- **Task objective**: The word to look for is "space". Report every line of the entries below that has it.

(Plain-text document sources)
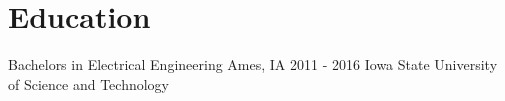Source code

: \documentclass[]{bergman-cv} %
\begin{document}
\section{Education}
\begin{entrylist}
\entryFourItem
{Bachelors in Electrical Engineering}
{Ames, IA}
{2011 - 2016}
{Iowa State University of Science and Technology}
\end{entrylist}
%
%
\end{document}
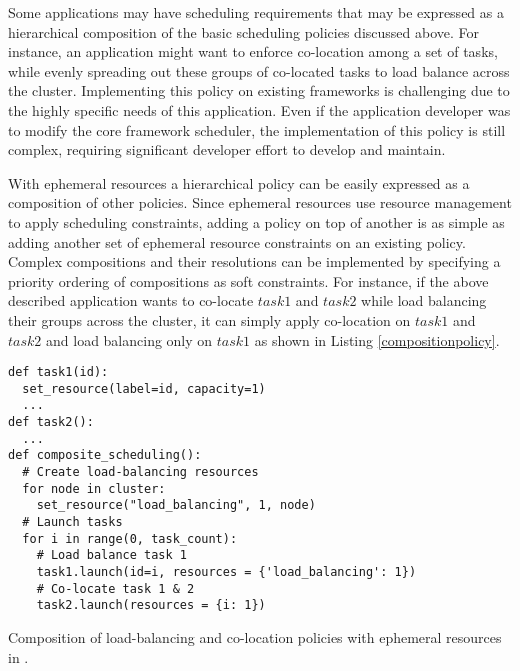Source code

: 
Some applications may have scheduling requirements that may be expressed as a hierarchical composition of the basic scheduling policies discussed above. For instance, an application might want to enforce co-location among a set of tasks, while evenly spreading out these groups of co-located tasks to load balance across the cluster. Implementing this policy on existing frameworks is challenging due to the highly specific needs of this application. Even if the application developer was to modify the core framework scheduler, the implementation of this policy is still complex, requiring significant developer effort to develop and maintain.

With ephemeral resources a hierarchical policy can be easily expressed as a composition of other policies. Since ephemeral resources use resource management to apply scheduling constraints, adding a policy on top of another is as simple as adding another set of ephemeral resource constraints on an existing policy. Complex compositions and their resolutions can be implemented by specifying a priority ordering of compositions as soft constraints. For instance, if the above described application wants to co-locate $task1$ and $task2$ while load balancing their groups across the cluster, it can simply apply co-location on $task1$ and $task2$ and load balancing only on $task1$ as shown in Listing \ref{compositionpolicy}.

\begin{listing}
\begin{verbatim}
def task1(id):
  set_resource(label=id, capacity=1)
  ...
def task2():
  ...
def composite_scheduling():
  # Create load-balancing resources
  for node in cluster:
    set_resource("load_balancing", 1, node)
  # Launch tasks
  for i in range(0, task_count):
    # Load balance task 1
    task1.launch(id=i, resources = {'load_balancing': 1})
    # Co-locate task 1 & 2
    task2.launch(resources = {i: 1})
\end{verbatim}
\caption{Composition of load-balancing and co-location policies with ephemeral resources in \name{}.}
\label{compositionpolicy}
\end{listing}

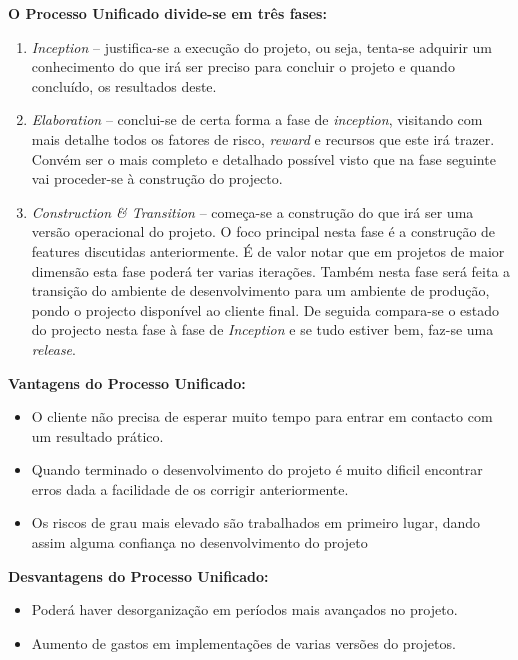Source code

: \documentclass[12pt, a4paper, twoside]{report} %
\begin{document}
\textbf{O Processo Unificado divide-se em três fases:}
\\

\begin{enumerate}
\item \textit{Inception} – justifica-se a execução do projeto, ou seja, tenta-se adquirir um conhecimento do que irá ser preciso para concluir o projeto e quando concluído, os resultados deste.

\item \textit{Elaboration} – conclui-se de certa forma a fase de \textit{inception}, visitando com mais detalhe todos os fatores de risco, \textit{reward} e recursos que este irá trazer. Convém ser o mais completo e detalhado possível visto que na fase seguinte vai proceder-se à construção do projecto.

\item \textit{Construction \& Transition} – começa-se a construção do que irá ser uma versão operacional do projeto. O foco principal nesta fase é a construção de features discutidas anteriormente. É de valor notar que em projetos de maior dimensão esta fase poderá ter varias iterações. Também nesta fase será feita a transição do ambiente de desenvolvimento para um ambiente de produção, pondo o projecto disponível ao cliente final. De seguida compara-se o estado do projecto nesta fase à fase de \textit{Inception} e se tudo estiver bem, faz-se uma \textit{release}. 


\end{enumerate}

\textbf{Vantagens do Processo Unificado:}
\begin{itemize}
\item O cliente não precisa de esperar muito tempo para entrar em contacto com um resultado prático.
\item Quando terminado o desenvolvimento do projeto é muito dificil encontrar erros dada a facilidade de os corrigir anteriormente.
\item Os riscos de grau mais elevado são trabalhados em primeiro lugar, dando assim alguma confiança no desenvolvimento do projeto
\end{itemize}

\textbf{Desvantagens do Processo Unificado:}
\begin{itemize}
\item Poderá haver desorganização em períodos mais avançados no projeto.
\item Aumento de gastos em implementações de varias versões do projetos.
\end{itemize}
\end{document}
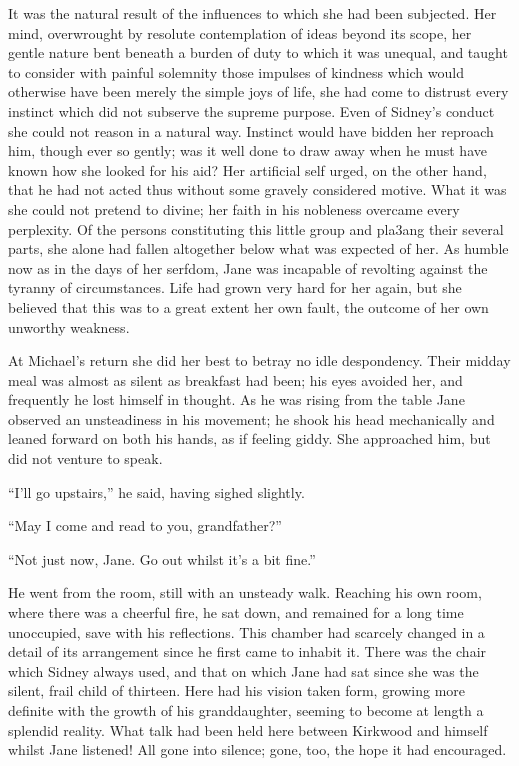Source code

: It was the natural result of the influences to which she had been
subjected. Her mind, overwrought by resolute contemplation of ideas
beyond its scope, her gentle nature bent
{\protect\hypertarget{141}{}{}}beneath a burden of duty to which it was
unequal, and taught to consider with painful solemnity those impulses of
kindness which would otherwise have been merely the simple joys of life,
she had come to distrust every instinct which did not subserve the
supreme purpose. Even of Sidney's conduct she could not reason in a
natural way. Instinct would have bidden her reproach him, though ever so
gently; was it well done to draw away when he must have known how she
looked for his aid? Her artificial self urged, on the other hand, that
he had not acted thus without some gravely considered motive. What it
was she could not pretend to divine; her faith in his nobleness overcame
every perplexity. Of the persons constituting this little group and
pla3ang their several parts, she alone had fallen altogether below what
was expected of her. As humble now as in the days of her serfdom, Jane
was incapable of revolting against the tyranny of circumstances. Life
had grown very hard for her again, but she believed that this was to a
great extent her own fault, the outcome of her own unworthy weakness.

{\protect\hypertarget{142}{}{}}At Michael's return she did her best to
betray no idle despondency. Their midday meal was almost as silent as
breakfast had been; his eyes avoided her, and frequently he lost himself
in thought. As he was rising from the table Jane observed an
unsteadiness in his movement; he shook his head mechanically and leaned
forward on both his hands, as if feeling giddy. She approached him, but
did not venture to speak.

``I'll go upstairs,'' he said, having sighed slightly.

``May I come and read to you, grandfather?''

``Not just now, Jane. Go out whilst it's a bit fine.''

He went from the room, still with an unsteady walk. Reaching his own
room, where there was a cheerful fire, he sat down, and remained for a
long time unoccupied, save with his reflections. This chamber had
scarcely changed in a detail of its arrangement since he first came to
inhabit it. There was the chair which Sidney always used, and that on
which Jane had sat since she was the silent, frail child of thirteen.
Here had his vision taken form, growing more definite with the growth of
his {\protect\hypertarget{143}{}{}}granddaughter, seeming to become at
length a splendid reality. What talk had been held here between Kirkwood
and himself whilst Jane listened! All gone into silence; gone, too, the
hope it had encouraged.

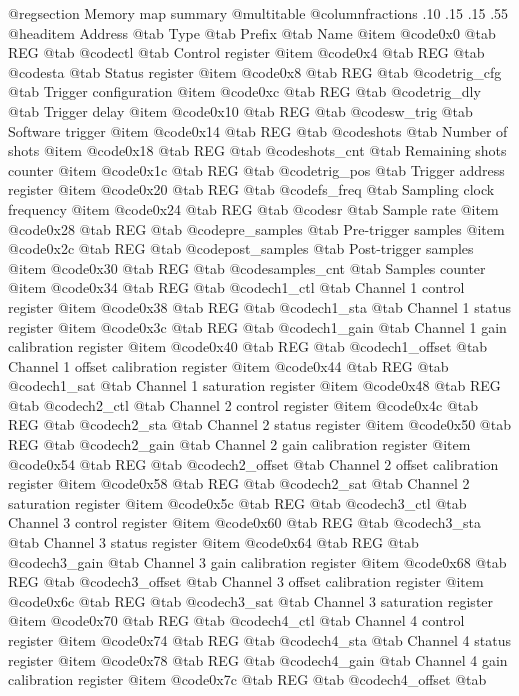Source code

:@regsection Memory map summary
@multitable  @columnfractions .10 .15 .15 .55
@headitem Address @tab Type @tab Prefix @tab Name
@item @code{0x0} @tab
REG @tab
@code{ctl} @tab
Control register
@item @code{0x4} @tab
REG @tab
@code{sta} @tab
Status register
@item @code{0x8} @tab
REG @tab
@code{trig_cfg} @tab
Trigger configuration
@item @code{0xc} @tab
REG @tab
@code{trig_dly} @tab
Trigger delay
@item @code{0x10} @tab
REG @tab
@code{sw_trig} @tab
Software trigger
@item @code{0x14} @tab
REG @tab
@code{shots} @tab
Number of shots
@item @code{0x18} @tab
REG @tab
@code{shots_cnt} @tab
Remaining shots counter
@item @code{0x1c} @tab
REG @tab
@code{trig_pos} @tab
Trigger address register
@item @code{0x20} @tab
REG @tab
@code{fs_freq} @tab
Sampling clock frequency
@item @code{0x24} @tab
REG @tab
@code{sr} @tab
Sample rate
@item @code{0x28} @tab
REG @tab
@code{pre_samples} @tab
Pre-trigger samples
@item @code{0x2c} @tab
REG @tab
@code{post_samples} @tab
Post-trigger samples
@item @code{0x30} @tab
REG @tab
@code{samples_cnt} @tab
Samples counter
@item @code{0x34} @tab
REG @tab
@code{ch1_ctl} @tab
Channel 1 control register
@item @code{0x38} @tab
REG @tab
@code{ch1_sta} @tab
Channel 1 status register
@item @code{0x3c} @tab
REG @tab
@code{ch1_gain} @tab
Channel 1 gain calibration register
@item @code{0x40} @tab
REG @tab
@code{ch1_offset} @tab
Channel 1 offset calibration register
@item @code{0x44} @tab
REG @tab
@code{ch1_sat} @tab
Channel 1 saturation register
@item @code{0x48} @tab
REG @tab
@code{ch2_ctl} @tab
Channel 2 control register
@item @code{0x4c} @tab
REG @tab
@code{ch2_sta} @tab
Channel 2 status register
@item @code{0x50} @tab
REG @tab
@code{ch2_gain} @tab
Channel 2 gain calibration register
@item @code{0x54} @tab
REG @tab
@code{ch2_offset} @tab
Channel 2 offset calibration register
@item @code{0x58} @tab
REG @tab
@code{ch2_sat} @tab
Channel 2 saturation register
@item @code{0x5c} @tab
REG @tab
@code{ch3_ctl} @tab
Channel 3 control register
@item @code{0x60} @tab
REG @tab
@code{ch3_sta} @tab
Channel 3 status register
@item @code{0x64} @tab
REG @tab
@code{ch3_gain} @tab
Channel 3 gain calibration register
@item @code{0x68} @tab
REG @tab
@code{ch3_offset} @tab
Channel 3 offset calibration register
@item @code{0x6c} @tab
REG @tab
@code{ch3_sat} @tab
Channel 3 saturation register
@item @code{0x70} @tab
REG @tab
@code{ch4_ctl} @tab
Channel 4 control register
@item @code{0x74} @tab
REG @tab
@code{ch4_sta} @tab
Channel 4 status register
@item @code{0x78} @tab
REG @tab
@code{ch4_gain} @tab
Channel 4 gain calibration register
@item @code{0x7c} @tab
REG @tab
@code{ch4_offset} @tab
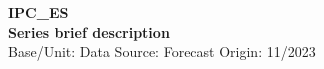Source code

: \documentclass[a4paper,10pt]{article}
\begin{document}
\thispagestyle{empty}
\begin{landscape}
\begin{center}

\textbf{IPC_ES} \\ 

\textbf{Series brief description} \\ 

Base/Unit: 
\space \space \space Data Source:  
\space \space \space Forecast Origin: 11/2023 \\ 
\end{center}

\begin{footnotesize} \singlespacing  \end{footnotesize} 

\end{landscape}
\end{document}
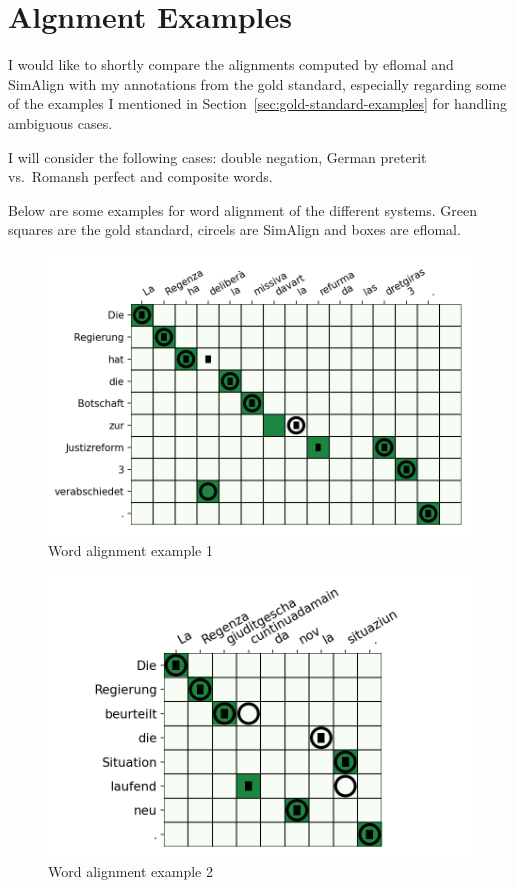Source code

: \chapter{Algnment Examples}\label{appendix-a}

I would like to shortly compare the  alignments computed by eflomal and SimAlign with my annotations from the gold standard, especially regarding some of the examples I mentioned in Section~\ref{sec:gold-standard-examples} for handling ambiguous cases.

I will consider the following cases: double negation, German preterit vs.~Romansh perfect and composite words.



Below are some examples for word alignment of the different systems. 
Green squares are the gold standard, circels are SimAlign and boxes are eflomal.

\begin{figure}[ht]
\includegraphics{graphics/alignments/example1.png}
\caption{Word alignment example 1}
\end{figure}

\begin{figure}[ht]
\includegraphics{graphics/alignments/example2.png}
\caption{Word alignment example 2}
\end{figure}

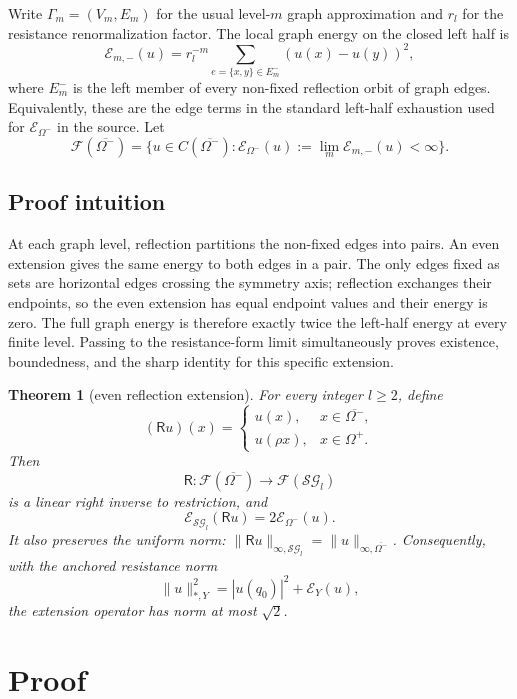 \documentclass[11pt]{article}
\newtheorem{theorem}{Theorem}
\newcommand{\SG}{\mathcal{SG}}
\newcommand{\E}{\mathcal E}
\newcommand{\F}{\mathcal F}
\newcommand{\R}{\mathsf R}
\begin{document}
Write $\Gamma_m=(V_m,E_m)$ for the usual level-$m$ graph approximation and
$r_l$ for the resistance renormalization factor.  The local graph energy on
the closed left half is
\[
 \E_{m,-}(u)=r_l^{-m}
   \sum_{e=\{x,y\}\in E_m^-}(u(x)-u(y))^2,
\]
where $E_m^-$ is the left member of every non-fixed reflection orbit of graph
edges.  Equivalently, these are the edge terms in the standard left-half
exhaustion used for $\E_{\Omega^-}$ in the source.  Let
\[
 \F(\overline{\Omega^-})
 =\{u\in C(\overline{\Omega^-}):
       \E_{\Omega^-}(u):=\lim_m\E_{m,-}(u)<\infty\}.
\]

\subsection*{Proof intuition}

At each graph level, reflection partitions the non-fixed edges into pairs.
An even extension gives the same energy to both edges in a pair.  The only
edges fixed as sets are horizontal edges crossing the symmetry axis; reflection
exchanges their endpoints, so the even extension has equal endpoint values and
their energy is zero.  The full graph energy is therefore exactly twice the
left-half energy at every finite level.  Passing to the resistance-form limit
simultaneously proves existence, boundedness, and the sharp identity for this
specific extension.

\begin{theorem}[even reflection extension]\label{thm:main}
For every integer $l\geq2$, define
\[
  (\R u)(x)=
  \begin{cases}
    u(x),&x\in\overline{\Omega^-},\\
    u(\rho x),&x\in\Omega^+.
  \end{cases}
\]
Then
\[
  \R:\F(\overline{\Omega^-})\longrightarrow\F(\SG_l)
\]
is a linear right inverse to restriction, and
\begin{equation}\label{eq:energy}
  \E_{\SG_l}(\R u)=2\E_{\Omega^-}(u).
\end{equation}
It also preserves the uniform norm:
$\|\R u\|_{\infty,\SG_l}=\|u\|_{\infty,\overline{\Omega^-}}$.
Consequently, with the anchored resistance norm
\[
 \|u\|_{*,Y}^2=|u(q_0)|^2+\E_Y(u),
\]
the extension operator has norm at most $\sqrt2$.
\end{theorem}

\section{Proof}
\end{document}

- **Exercise response**:
\space \space \space Data Source:  
\space \space \space Forecast Origin: 11/2023 \\ 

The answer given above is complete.